Eggs are stimulated to grow over 10 to 12 days using daily injections. Once mature, they are retrieved under anaesthesia, fertilised in a lab, and the resulting embryo is transferred into the uterus. A pregnancy test is done 14 days later.
Q2. What happens during egg retrieval?
A fine needle is passed through the vaginal wall under ultrasound guidance while the patient is under short general anaesthesia. Eggs are aspirated from the follicles. The procedure takes around 15 to 20 minutes. Mild bloating for one to two days afterward is normal.
Q3. What is the difference between IVF and ICSI?
In IVF, eggs and sperm are placed together and fertilisation happens naturally. In ICSI, a single sperm is injected directly into the egg. ICSI is used when sperm quality is poor, fertilisation has previously failed, or as a precautionary measure.

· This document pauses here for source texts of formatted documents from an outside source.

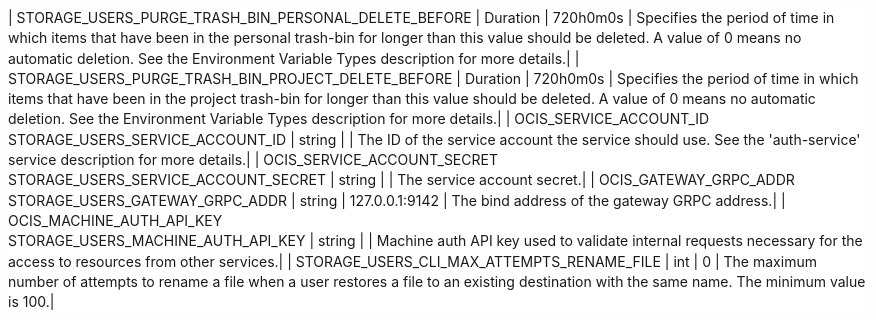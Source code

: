 | STORAGE_USERS_PURGE_TRASH_BIN_PERSONAL_DELETE_BEFORE | Duration | 720h0m0s | Specifies the period of time in which items that have been in the personal trash-bin for longer than this value should be deleted. A value of 0 means no automatic deletion. See the Environment Variable Types description for more details.|
| STORAGE_USERS_PURGE_TRASH_BIN_PROJECT_DELETE_BEFORE | Duration | 720h0m0s | Specifies the period of time in which items that have been in the project trash-bin for longer than this value should be deleted. A value of 0 means no automatic deletion. See the Environment Variable Types description for more details.|
| OCIS_SERVICE_ACCOUNT_ID<br/>STORAGE_USERS_SERVICE_ACCOUNT_ID | string |  | The ID of the service account the service should use. See the 'auth-service' service description for more details.|
| OCIS_SERVICE_ACCOUNT_SECRET<br/>STORAGE_USERS_SERVICE_ACCOUNT_SECRET | string |  | The service account secret.|
| OCIS_GATEWAY_GRPC_ADDR<br/>STORAGE_USERS_GATEWAY_GRPC_ADDR | string | 127.0.0.1:9142 | The bind address of the gateway GRPC address.|
| OCIS_MACHINE_AUTH_API_KEY<br/>STORAGE_USERS_MACHINE_AUTH_API_KEY | string |  | Machine auth API key used to validate internal requests necessary for the access to resources from other services.|
| STORAGE_USERS_CLI_MAX_ATTEMPTS_RENAME_FILE | int | 0 | The maximum number of attempts to rename a file when a user restores a file to an existing destination with the same name. The minimum value is 100.|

Q4. Why is frozen embryo transfer sometimes preferred over fresh transfer?
After stimulation, the uterine lining may not be in the best condition for implantation. Freezing embryos and transferring in a separate prepared cycle allows better lining conditions and generally improves implantation rates.
Q5. How long does a full IVF cycle take from start to pregnancy test?
Stimulation and egg retrieval happen in the first cycle, taking about 12 to 14 days. Frozen embryo transfer occurs in the next cycle. The pregnancy test is done 14 days after transfer. Total duration is typically 6 to 8 weeks across both cycles.